La oficina de la delegación del amplio imperio comercial de Yarblek y Seda en Yar Nadrak estaba situada en una buhardilla, sobre un oscuro almacén lleno de atados de pieles y gruesas alfombras malloreanas. El agente era un nadrak bizco llamado Zelmit, que sin duda era tan poco fiable como aparentaba ser. A Vella nunca le había caído bien y cada vez que se encontraba con él solía aflojar las dagas en sus fundas, para asegurarse de que no habría malentendidos. En teoría, Vella era propiedad de Yarblek, y Zelmit tenía fama de usar con libertad las propiedades de su jefe.
—¿Qué tal van las cosas? —preguntó Yarblek mientras él y Vella entraban en la pequeña y atiborrada oficina.
—Vamos tirando —dijo Zelmit con voz áspera.
—Sé más concreto, Zelmit —dijo Yarblek con brusquedad—. Las generalidades me ponen muy nervioso.
—Hemos encontrado un desvío para eludir Boktor y no pasar por la aduana drasniana.
—Es un descubrimiento útil.
—Lleva un poco más de tiempo, pero de ese modo podemos enviar nuestras pieles a Tol Honeth sin pagar impuestos a Drasnia. Nuestros beneficios en el mercado de la piel han subido un sesenta por ciento.
Yarblek estaba encantado.
—Si Seda pasa por aquí en alguna ocasión, será mejor que no se lo digas —le advirtió—. De vez en cuando sufre ataques de patriotismo, y después de todo, Porenn es su tía.
—No pensaba comentarlo con él. Sin embargo, aún tenemos que llevar las alfombras malloreanas a través de Drasnia. El mejor mercado para ellas sigue siendo la gran feria de Arendia, y por más dinero que estemos dispuestos a pagar, nadie acepta transportarlas por territorio ulgo. —Hizo una mueca de preocupación— Por lo visto, alguien está bajando los precios. Creo que no sería mala idea reducir las importaciones hasta averiguar qué sucede.

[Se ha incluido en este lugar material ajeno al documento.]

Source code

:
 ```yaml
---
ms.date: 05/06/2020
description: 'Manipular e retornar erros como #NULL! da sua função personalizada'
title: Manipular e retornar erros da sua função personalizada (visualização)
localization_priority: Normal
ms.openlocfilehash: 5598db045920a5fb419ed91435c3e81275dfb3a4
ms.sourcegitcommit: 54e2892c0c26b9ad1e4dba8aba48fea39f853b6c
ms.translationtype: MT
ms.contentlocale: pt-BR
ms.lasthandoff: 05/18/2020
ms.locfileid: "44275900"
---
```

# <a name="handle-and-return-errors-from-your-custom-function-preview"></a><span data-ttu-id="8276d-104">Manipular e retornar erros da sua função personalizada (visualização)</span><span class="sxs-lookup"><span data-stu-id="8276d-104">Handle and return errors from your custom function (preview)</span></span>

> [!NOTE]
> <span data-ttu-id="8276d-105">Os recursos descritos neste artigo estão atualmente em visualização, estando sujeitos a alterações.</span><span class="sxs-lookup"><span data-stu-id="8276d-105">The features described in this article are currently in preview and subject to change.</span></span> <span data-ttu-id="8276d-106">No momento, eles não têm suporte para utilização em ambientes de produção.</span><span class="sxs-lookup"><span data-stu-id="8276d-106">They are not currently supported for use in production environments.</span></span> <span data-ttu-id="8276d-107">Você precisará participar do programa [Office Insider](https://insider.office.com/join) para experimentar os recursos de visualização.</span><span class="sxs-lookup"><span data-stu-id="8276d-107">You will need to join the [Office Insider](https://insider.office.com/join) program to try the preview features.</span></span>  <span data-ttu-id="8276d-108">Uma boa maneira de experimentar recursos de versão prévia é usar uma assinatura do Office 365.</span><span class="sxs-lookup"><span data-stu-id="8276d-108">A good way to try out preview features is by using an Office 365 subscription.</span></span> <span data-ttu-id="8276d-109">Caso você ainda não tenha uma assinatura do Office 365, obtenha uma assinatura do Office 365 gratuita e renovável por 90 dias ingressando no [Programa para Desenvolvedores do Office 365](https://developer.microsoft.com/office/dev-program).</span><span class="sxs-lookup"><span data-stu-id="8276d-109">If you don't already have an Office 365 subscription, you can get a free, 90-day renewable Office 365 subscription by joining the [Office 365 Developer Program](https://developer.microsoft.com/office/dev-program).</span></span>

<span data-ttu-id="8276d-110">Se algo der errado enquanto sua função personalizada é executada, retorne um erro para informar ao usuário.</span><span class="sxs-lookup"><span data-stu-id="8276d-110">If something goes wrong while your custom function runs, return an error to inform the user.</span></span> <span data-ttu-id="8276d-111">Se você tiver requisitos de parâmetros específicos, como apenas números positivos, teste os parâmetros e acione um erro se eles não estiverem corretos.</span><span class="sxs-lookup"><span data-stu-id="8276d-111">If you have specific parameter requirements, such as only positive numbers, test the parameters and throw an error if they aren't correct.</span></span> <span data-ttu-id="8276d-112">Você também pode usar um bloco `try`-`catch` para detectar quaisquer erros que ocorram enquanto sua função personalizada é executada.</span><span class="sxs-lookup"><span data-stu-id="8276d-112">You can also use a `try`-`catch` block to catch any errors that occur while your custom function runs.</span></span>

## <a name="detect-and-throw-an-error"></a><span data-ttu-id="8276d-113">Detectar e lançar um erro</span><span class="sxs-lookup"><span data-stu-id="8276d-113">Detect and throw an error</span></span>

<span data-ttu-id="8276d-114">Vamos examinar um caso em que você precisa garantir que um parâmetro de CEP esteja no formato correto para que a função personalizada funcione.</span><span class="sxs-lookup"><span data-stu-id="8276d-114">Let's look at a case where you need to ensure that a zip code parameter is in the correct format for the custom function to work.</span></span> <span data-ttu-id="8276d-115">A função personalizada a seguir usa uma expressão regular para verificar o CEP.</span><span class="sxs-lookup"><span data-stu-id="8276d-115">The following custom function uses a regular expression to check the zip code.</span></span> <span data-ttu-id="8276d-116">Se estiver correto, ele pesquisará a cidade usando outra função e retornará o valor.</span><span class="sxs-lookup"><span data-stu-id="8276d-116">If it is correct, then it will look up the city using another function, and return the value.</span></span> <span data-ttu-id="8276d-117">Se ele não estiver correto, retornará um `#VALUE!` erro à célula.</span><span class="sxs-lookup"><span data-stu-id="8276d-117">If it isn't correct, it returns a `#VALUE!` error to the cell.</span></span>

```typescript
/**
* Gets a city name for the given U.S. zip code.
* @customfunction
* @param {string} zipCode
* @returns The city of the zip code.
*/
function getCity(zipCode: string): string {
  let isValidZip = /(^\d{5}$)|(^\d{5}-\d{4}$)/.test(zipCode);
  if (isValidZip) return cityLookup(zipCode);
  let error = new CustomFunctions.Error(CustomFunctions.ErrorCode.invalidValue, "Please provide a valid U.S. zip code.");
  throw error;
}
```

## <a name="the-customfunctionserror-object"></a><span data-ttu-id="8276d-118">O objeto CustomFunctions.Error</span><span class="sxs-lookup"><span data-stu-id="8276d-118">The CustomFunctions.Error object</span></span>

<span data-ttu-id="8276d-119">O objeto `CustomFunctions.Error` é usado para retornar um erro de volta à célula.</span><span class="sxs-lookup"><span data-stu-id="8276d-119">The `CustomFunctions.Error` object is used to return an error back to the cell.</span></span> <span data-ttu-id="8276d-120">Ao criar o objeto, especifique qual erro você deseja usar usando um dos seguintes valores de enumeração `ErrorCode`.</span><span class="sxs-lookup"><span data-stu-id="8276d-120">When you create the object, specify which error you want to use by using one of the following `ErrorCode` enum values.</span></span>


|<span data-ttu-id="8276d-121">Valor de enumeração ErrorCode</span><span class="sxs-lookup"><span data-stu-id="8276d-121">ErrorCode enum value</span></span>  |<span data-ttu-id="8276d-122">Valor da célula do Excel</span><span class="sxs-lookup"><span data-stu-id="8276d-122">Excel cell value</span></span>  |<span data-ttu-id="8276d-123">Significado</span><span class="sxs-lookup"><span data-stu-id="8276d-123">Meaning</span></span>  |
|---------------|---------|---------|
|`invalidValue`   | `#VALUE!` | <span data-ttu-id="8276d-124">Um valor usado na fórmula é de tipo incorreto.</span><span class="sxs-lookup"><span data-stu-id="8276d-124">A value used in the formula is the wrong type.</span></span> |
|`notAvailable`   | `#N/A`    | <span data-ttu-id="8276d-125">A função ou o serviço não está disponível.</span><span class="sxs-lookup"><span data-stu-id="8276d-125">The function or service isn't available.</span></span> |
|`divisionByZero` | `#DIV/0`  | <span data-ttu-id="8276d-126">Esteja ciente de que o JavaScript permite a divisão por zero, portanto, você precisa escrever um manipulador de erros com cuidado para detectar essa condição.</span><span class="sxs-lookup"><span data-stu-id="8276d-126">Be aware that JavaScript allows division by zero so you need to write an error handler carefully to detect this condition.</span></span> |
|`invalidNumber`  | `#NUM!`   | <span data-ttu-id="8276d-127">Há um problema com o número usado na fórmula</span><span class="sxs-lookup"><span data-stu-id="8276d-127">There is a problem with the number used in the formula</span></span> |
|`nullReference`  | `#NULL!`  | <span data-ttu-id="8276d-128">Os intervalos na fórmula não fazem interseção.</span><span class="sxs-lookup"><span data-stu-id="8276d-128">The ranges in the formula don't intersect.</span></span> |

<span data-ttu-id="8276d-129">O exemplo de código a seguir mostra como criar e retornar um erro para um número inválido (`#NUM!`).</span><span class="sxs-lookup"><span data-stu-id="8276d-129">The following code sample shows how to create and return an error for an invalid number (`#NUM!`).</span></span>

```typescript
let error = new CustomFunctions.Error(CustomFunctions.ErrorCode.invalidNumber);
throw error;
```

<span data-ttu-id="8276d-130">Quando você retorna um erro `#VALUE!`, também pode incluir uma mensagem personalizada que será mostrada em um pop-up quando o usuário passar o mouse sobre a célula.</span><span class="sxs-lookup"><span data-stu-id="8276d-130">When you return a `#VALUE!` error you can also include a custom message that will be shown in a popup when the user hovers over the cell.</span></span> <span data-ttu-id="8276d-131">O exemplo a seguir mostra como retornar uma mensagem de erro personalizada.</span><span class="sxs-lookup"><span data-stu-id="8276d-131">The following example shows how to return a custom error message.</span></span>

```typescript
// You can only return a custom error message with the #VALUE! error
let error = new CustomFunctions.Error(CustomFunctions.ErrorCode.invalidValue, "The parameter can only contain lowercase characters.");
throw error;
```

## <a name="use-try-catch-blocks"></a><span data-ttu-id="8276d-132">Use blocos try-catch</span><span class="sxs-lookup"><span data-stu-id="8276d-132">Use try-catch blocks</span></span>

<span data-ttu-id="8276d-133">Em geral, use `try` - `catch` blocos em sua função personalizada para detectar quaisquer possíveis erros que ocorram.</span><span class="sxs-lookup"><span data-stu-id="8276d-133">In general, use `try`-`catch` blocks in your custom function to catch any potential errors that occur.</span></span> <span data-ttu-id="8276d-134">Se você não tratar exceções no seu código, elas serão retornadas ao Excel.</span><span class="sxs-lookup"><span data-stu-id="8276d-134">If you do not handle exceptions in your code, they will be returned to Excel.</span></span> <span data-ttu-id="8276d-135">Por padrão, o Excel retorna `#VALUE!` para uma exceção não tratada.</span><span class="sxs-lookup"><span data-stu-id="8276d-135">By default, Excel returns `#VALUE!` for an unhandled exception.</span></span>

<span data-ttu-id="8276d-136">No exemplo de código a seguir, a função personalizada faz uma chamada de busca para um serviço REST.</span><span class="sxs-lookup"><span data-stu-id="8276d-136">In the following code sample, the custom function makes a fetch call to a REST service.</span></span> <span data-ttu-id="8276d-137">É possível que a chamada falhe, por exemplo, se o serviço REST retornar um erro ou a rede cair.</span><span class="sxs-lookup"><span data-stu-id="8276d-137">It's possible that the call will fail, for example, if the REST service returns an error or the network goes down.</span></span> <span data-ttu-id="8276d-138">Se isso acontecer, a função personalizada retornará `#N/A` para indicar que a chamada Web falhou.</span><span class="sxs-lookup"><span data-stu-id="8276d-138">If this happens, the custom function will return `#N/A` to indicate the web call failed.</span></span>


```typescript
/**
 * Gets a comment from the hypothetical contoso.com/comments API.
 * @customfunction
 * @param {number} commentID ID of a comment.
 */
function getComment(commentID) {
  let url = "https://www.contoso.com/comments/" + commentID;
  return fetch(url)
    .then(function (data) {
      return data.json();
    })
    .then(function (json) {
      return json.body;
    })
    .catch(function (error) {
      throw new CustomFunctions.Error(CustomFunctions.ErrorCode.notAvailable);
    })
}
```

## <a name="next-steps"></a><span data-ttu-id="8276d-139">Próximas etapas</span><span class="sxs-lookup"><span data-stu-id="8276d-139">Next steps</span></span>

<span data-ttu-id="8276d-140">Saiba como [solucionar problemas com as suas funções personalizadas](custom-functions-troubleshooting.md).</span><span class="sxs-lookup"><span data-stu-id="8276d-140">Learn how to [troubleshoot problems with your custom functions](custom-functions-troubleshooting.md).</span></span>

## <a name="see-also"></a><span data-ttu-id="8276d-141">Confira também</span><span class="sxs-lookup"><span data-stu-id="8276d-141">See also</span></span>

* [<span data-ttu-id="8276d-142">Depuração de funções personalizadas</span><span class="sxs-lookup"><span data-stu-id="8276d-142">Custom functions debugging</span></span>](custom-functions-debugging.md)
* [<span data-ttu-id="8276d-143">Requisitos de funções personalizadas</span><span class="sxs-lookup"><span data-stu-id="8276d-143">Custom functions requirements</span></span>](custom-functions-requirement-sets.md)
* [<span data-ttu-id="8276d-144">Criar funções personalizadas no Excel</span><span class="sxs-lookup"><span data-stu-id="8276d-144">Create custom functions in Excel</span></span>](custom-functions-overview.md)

—¿Conseguiste vender esas piedras preciosas que traje de Mallorea?
—Por supuesto. Las sacamos de contrabando y las vendimos en distintos sitios del camino, en el viaje rumbo al sur.
—Bien. Si uno llega a un sitio con un cesto lleno de piedras preciosas, el mercado se hunde. ¿Sabes si esta noche podremos encontrar a Drosta en el sitio habitual?
Zelmit asintió con un gesto.
—Salió para allí poco antes de la puesta de sol.
—Vella necesitará una túnica discreta —dijo Yarblek.
Zelmit estudió la figura de la joven. Vella se abrió el abrigo, y apoyó las manos en las empuñaduras de las dagas.
—¿Por qué no lo intentas, Zelmit? —dijo ella—. Acabemos con esto de una vez.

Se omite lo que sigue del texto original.